━━ SOURCE MATERIAL

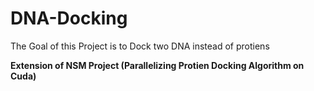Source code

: # DNA-Docking

The Goal of this Project is to Dock two DNA instead of protiens

**Extension of  NSM Project (Parallelizing Protien Docking Algorithm on Cuda)**
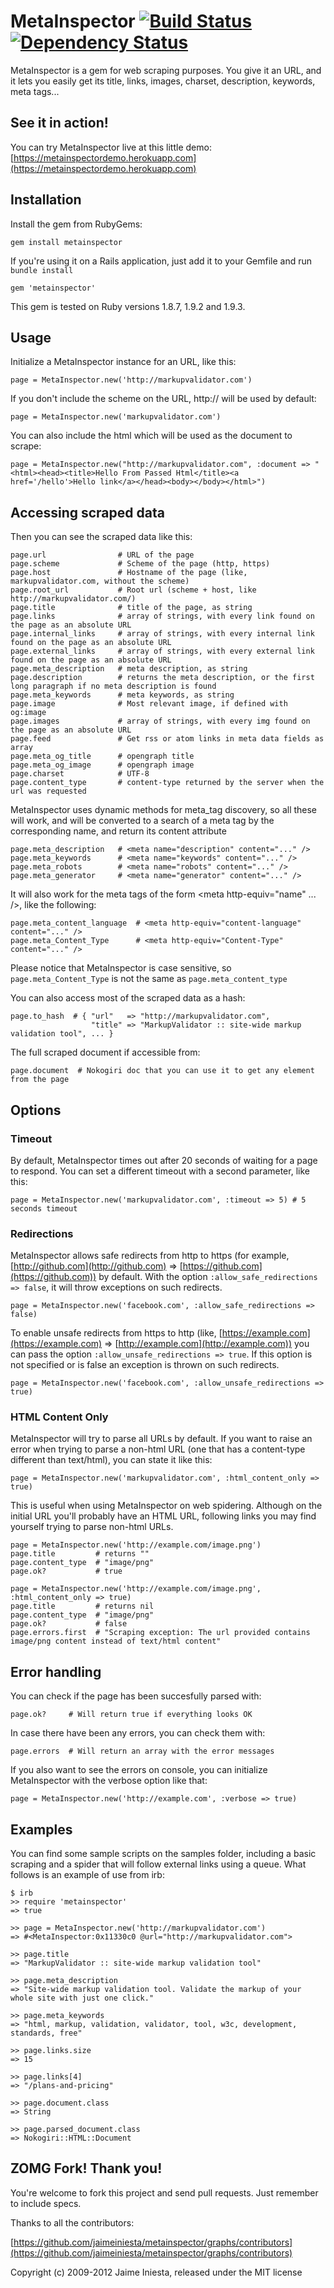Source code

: # MetaInspector [![Build Status](https://secure.travis-ci.org/jaimeiniesta/metainspector.png)](http://travis-ci.org/jaimeiniesta/metainspector) [![Dependency Status](https://gemnasium.com/jaimeiniesta/metainspector.png)](https://gemnasium.com/jaimeiniesta/metainspector)

MetaInspector is a gem for web scraping purposes. You give it an URL, and it lets you easily get its title, links, images, charset, description, keywords, meta tags...

## See it in action!

You can try MetaInspector live at this little demo: [https://metainspectordemo.herokuapp.com](https://metainspectordemo.herokuapp.com)

## Installation

Install the gem from RubyGems:

    gem install metainspector
    
If you're using it on a Rails application, just add it to your Gemfile and run `bundle install`

    gem 'metainspector'

This gem is tested on Ruby versions 1.8.7, 1.9.2 and 1.9.3.

## Usage

Initialize a MetaInspector instance for an URL, like this:

    page = MetaInspector.new('http://markupvalidator.com')

If you don't include the scheme on the URL, http:// will be used by default:

    page = MetaInspector.new('markupvalidator.com')

You can also include the html which will be used as the document to scrape:

    page = MetaInspector.new("http://markupvalidator.com", :document => "<html><head><title>Hello From Passed Html</title><a href='/hello'>Hello link</a></head><body></body></html>")

## Accessing scraped data

Then you can see the scraped data like this:

    page.url                # URL of the page
    page.scheme             # Scheme of the page (http, https)
    page.host               # Hostname of the page (like, markupvalidator.com, without the scheme)
    page.root_url           # Root url (scheme + host, like http://markupvalidator.com/)
    page.title              # title of the page, as string
    page.links              # array of strings, with every link found on the page as an absolute URL
    page.internal_links     # array of strings, with every internal link found on the page as an absolute URL
    page.external_links     # array of strings, with every external link found on the page as an absolute URL
    page.meta_description   # meta description, as string
    page.description        # returns the meta description, or the first long paragraph if no meta description is found
    page.meta_keywords      # meta keywords, as string
    page.image              # Most relevant image, if defined with og:image
    page.images             # array of strings, with every img found on the page as an absolute URL
    page.feed               # Get rss or atom links in meta data fields as array
    page.meta_og_title      # opengraph title
    page.meta_og_image      # opengraph image
    page.charset            # UTF-8
    page.content_type       # content-type returned by the server when the url was requested

MetaInspector uses dynamic methods for meta_tag discovery, so all these will work, and will be converted to a search of a meta tag by the corresponding name, and return its content attribute

    page.meta_description   # <meta name="description" content="..." />
    page.meta_keywords      # <meta name="keywords" content="..." />
    page.meta_robots        # <meta name="robots" content="..." />
    page.meta_generator     # <meta name="generator" content="..." />

It will also work for the meta tags of the form <meta http-equiv="name" ... />, like the following:

    page.meta_content_language  # <meta http-equiv="content-language" content="..." />
    page.meta_Content_Type      # <meta http-equiv="Content-Type" content="..." />

Please notice that MetaInspector is case sensitive, so `page.meta_Content_Type` is not the same as `page.meta_content_type`

You can also access most of the scraped data as a hash:

    page.to_hash  # { "url"   => "http://markupvalidator.com",
                      "title" => "MarkupValidator :: site-wide markup validation tool", ... }

The full scraped document if accessible from:

    page.document  # Nokogiri doc that you can use it to get any element from the page
    
## Options

### Timeout

By default, MetaInspector times out after 20 seconds of waiting for a page to respond.
You can set a different timeout with a second parameter, like this:

    page = MetaInspector.new('markupvalidator.com', :timeout => 5) # 5 seconds timeout

### Redirections

MetaInspector allows safe redirects from http to https (for example, [http://github.com](http://github.com) => [https://github.com](https://github.com)) by default. With the option `:allow_safe_redirections => false`, it will throw exceptions on such redirects.

    page = MetaInspector.new('facebook.com', :allow_safe_redirections => false)

To enable unsafe redirects from https to http (like, [https://example.com](https://example.com) => [http://example.com](http://example.com)) you can pass the option `:allow_unsafe_redirections => true`. If this option is not specified or is false an exception is thrown on such redirects.

    page = MetaInspector.new('facebook.com', :allow_unsafe_redirections => true)

### HTML Content Only

MetaInspector will try to parse all URLs by default. If you want to raise an error when trying to parse a non-html URL (one that has a content-type different than text/html), you can state it like this:

    page = MetaInspector.new('markupvalidator.com', :html_content_only => true)

This is useful when using MetaInspector on web spidering. Although on the initial URL you'll probably have an HTML URL, following links you may find yourself trying to parse non-html URLs.

    page = MetaInspector.new('http://example.com/image.png')
    page.title         # returns ""
    page.content_type  # "image/png"
    page.ok?           # true

    page = MetaInspector.new('http://example.com/image.png', :html_content_only => true)
    page.title         # returns nil
    page.content_type  # "image/png"
    page.ok?           # false 
    page.errors.first  # "Scraping exception: The url provided contains image/png content instead of text/html content"

## Error handling

You can check if the page has been succesfully parsed with:

    page.ok?     # Will return true if everything looks OK

In case there have been any errors, you can check them with:

    page.errors  # Will return an array with the error messages

If you also want to see the errors on console, you can initialize MetaInspector with the verbose option like that:

    page = MetaInspector.new('http://example.com', :verbose => true)

## Examples

You can find some sample scripts on the samples folder, including a basic scraping and a spider that will follow external links using a queue. What follows is an example of use from irb:

    $ irb
    >> require 'metainspector'
    => true
  
    >> page = MetaInspector.new('http://markupvalidator.com')
    => #<MetaInspector:0x11330c0 @url="http://markupvalidator.com">
  
    >> page.title
    => "MarkupValidator :: site-wide markup validation tool"
  
    >> page.meta_description
    => "Site-wide markup validation tool. Validate the markup of your whole site with just one click."
  
    >> page.meta_keywords
    => "html, markup, validation, validator, tool, w3c, development, standards, free"
  
    >> page.links.size
    => 15
  
    >> page.links[4]
    => "/plans-and-pricing"
  
    >> page.document.class
    => String
  
    >> page.parsed_document.class
    => Nokogiri::HTML::Document

## ZOMG Fork! Thank you!

You're welcome to fork this project and send pull requests. Just remember to include specs.

Thanks to all the contributors:

[https://github.com/jaimeiniesta/metainspector/graphs/contributors](https://github.com/jaimeiniesta/metainspector/graphs/contributors)

Copyright (c) 2009-2012 Jaime Iniesta, released under the MIT license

━━━━

#### WORK ORDER:
Output every record above word for word, omitting any pictures they contain.

#### SOLUTION FOR THIS PROBLEM:
Source code

: # DNA-Docking

The Goal of this Project is to Dock two DNA instead of protiens

**Extension of  NSM Project (Parallelizing Protien Docking Algorithm on Cuda)**
Source code

: # MetaInspector [![Build Status](https://secure.travis-ci.org/jaimeiniesta/metainspector.png)](http://travis-ci.org/jaimeiniesta/metainspector) [![Dependency Status](https://gemnasium.com/jaimeiniesta/metainspector.png)](https://gemnasium.com/jaimeiniesta/metainspector)

MetaInspector is a gem for web scraping purposes. You give it an URL, and it lets you easily get its title, links, images, charset, description, keywords, meta tags...

## See it in action!

You can try MetaInspector live at this little demo: [https://metainspectordemo.herokuapp.com](https://metainspectordemo.herokuapp.com)

## Installation

Install the gem from RubyGems:

    gem install metainspector
    
If you're using it on a Rails application, just add it to your Gemfile and run `bundle install`

    gem 'metainspector'

This gem is tested on Ruby versions 1.8.7, 1.9.2 and 1.9.3.

## Usage

Initialize a MetaInspector instance for an URL, like this:

    page = MetaInspector.new('http://markupvalidator.com')

If you don't include the scheme on the URL, http:// will be used by default:

    page = MetaInspector.new('markupvalidator.com')

You can also include the html which will be used as the document to scrape:

    page = MetaInspector.new("http://markupvalidator.com", :document => "<html><head><title>Hello From Passed Html</title><a href='/hello'>Hello link</a></head><body></body></html>")

## Accessing scraped data

Then you can see the scraped data like this:

    page.url                # URL of the page
    page.scheme             # Scheme of the page (http, https)
    page.host               # Hostname of the page (like, markupvalidator.com, without the scheme)
    page.root_url           # Root url (scheme + host, like http://markupvalidator.com/)
    page.title              # title of the page, as string
    page.links              # array of strings, with every link found on the page as an absolute URL
    page.internal_links     # array of strings, with every internal link found on the page as an absolute URL
    page.external_links     # array of strings, with every external link found on the page as an absolute URL
    page.meta_description   # meta description, as string
    page.description        # returns the meta description, or the first long paragraph if no meta description is found
    page.meta_keywords      # meta keywords, as string
    page.image              # Most relevant image, if defined with og:image
    page.images             # array of strings, with every img found on the page as an absolute URL
    page.feed               # Get rss or atom links in meta data fields as array
    page.meta_og_title      # opengraph title
    page.meta_og_image      # opengraph image
    page.charset            # UTF-8
    page.content_type       # content-type returned by the server when the url was requested

MetaInspector uses dynamic methods for meta_tag discovery, so all these will work, and will be converted to a search of a meta tag by the corresponding name, and return its content attribute

    page.meta_description   # <meta name="description" content="..." />
    page.meta_keywords      # <meta name="keywords" content="..." />
    page.meta_robots        # <meta name="robots" content="..." />
    page.meta_generator     # <meta name="generator" content="..." />

It will also work for the meta tags of the form <meta http-equiv="name" ... />, like the following:

    page.meta_content_language  # <meta http-equiv="content-language" content="..." />
    page.meta_Content_Type      # <meta http-equiv="Content-Type" content="..." />

Please notice that MetaInspector is case sensitive, so `page.meta_Content_Type` is not the same as `page.meta_content_type`

You can also access most of the scraped data as a hash:

    page.to_hash  # { "url"   => "http://markupvalidator.com",
                      "title" => "MarkupValidator :: site-wide markup validation tool", ... }

The full scraped document if accessible from:

    page.document  # Nokogiri doc that you can use it to get any element from the page
    
## Options

### Timeout

By default, MetaInspector times out after 20 seconds of waiting for a page to respond.
You can set a different timeout with a second parameter, like this:

    page = MetaInspector.new('markupvalidator.com', :timeout => 5) # 5 seconds timeout

### Redirections

MetaInspector allows safe redirects from http to https (for example, [http://github.com](http://github.com) => [https://github.com](https://github.com)) by default. With the option `:allow_safe_redirections => false`, it will throw exceptions on such redirects.

    page = MetaInspector.new('facebook.com', :allow_safe_redirections => false)

To enable unsafe redirects from https to http (like, [https://example.com](https://example.com) => [http://example.com](http://example.com)) you can pass the option `:allow_unsafe_redirections => true`. If this option is not specified or is false an exception is thrown on such redirects.

    page = MetaInspector.new('facebook.com', :allow_unsafe_redirections => true)

### HTML Content Only

MetaInspector will try to parse all URLs by default. If you want to raise an error when trying to parse a non-html URL (one that has a content-type different than text/html), you can state it like this:

    page = MetaInspector.new('markupvalidator.com', :html_content_only => true)

This is useful when using MetaInspector on web spidering. Although on the initial URL you'll probably have an HTML URL, following links you may find yourself trying to parse non-html URLs.

    page = MetaInspector.new('http://example.com/image.png')
    page.title         # returns ""
    page.content_type  # "image/png"
    page.ok?           # true

    page = MetaInspector.new('http://example.com/image.png', :html_content_only => true)
    page.title         # returns nil
    page.content_type  # "image/png"
    page.ok?           # false 
    page.errors.first  # "Scraping exception: The url provided contains image/png content instead of text/html content"

## Error handling

You can check if the page has been succesfully parsed with:

    page.ok?     # Will return true if everything looks OK

In case there have been any errors, you can check them with:

    page.errors  # Will return an array with the error messages

If you also want to see the errors on console, you can initialize MetaInspector with the verbose option like that:

    page = MetaInspector.new('http://example.com', :verbose => true)

## Examples

You can find some sample scripts on the samples folder, including a basic scraping and a spider that will follow external links using a queue. What follows is an example of use from irb:

    $ irb
    >> require 'metainspector'
    => true
  
    >> page = MetaInspector.new('http://markupvalidator.com')
    => #<MetaInspector:0x11330c0 @url="http://markupvalidator.com">
  
    >> page.title
    => "MarkupValidator :: site-wide markup validation tool"
  
    >> page.meta_description
    => "Site-wide markup validation tool. Validate the markup of your whole site with just one click."
  
    >> page.meta_keywords
    => "html, markup, validation, validator, tool, w3c, development, standards, free"
  
    >> page.links.size
    => 15
  
    >> page.links[4]
    => "/plans-and-pricing"
  
    >> page.document.class
    => String
  
    >> page.parsed_document.class
    => Nokogiri::HTML::Document

## ZOMG Fork! Thank you!

You're welcome to fork this project and send pull requests. Just remember to include specs.

Thanks to all the contributors:

[https://github.com/jaimeiniesta/metainspector/graphs/contributors](https://github.com/jaimeiniesta/metainspector/graphs/contributors)

Copyright (c) 2009-2012 Jaime Iniesta, released under the MIT license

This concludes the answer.